Well, we have another dud this week…but first, the movie Netflix made us wait forever to see….
Movie #1: Airport 1975 (1974, with ….my God, everyone!)
This is another one of those “old, aging Hollywood stars need some rent checks, so let’s put ‘em in a low-budget disaster movie and pay ‘em $45.00 a piece.” You’ve got everybody in the free world and then some in this movie: Charlton Heston, Sid Caesar, Gloria Swanson, Myrna Loy, Susan Clark, George Kennedy, Efrem Zimbalist, Jr., Erik Estrada, Jerry Stiller (who sleeps the entire time), Helen Reddy (the singing nun), and I don’t know who all. At least with the sequel, the producers learned a few things since the original Airport released. They didn’t drag out the movie for hours on end with a bunch of backstory nobody cared about. Your typical disaster movie, it included the usuals: freak accident, grisly deaths, screaming women, drinking men, teenage boys looking at the chaos going “Sweet…”, and one sweet, sickly girl lying there in pain (yet still smiling mind you) thinking, “What’s all the hub-bub, bub? This is nothing! I’ve just gotten over being possessed by Satan.” (That would be Linda Blair… fresh off the horror flick, The Exorcist.)

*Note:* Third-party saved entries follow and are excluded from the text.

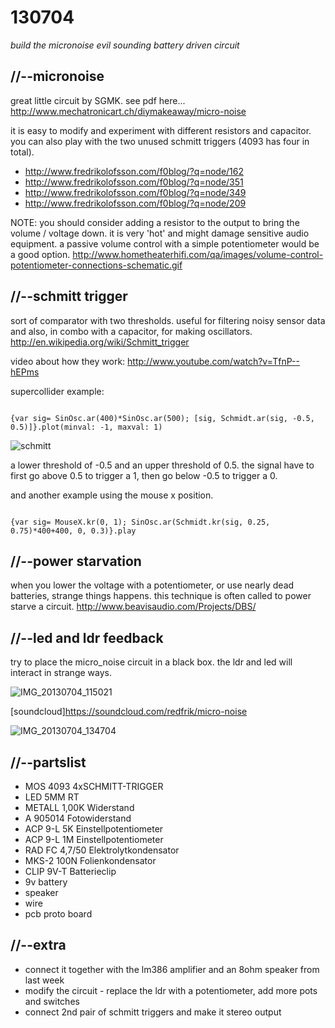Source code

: 130704
======

_build the micronoise evil sounding battery driven circuit_

//--micronoise
--------------
great little circuit by SGMK.  see pdf here... <http://www.mechatronicart.ch/diymakeaway/micro-noise>

it is easy to modify and experiment with different resistors and capacitor.  you can also play with the two unused schmitt triggers (4093 has four in total).
* <http://www.fredrikolofsson.com/f0blog/?q=node/162>
* <http://www.fredrikolofsson.com/f0blog/?q=node/351>
* <http://www.fredrikolofsson.com/f0blog/?q=node/349>
* <http://www.fredrikolofsson.com/f0blog/?q=node/209>

NOTE: you should consider adding a resistor to the output to bring the volume / voltage down.  it is very 'hot' and might damage sensitive audio equipment.
a passive volume control with a simple potentiometer would be a good option.  <http://www.hometheaterhifi.com/qa/images/volume-control-potentiometer-connections-schematic.gif>

//--schmitt trigger
-------------------
sort of comparator with two thresholds.  useful for filtering noisy sensor data and also, in combo with a capacitor, for making oscillators.  <http://en.wikipedia.org/wiki/Schmitt_trigger>

video about how they work: <http://www.youtube.com/watch?v=TfnP--hEPms>

supercollider example:

<code>
{var sig= SinOsc.ar(400)*SinOsc.ar(500); [sig, Schmidt.ar(sig, -0.5, 0.5)]}.plot(minval: -1, maxval: 1)
</code>

![schmitt](https://raw.github.com/redFrik/udk09-Bits_and_Pieces/master/udk130704/schmitt.png)

a lower threshold of -0.5 and an upper threshold of 0.5.  the signal have to first go above 0.5 to trigger a 1, then go below -0.5 to trigger a 0.

and another example using the mouse x position.

<code>
{var sig= MouseX.kr(0, 1); SinOsc.ar(Schmidt.kr(sig, 0.25, 0.75)*400+400, 0, 0.3)}.play
</code>

//--power starvation
--------------------
when you lower the voltage with a potentiometer, or use nearly dead batteries, strange things happens.  this technique is often called to power starve a circuit.
<http://www.beavisaudio.com/Projects/DBS/>

//--led and ldr feedback
------------------------
try to place the micro_noise circuit in a black box.  the ldr and led will interact in strange ways.

![IMG_20130704_115021](https://raw.github.com/redFrik/udk09-Bits_and_Pieces/master/udk130704/IMG_20130704_115021.jpg)

[soundcloud]<https://soundcloud.com/redfrik/micro-noise>

![IMG_20130704_134704](https://raw.github.com/redFrik/udk09-Bits_and_Pieces/master/udk130704/IMG_20130704_134704.jpg)

//--partslist
-------------
* MOS 4093 4xSCHMITT-TRIGGER
* LED 5MM RT
* METALL 1,00K Widerstand
* A 905014 Fotowiderstand
* ACP 9-L 5K Einstellpotentiometer
* ACP 9-L 1M Einstellpotentiometer
* RAD FC 4,7/50 Elektrolytkondensator
* MKS-2 100N Folienkondensator
* CLIP 9V-T Batterieclip
* 9v battery
* speaker
* wire
* pcb proto board

//--extra
---------
* connect it together with the lm386 amplifier and an 8ohm speaker from last week
* modify the circuit - replace the ldr with a potentiometer, add more pots and switches
* connect 2nd pair of schmitt triggers and make it stereo output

Things we liked: 1) Myrna Loy downing Boilermakers like a champ! “I’ll have a bourbon…with a small beer chaser.” 2) The plane. Now THIS is how we should travel! A multi-story plane with a spiral staircase, neon upholstery, and huge-ass seats! (Not anymore… you’re lucky if you can fly without swallowing your kneecaps after having to parade in front of everyone practically nude without the long-lost amenity of a bag containing 10 rancid peanuts and a half-cup of flat, warm soda. But I digress….) 3) Gloria Swanson, as Gloria Swanson. "Forget the jewels, honey. We have to save my book!" 4) The face. That’s all I’m going to say. See below picture.
The Only Way to Fly! |
The Face! |
Ratings: Jason 3.5; Kathy 2.5; Me 3 (Good solid disaster)
NOTE: What was annoying was that the poor Air Force major, “the only guy who’s ever done anything like this” can’t get in this huge gaping hole in the cockpit because one hook gets caught on the edge of a piece of equipment. While on the other hand, Ben Hur does somersaults and crawls into the hole backwards to save the day. Whatever.
Movie #2: Dinocroc vs. Supergator (aka “The Dud”)
What is sad about this movie is that, as far as I’m aware, it is probably David Carradine’s final role before his “oddly circumstanced” death in 2009. “The Dud” was released in 2010. This is gonna be short—and brutal. They spent their entire CGI budget on the first 10 minutes of the film (which were pretty good for a cheesy creature feature). The girls weren’t even pretty although they were obviously supposed to be attractive. One of the actresses was so harsh it was hard to look at her—think drag queen with WAY too many facelifts. It wasn’t even interesting enough to follow on the basest of levels, and believe me, we weren’t expecting much to start with! If this tells you anything... I was literally dozing off on the floor during this movie.
Bottom Line: If it ain’t a creature feature by The Asylum, then it ain’t good.
Favorite Line: “Well, he’s dead. He earned his $53.34.” (by Jason upon the death of David Carradine’s character)
Ratings: Jason ½; Kathy 0.13; Me…0.0000112 (This movie was so bad it doesn’t even have a poster.)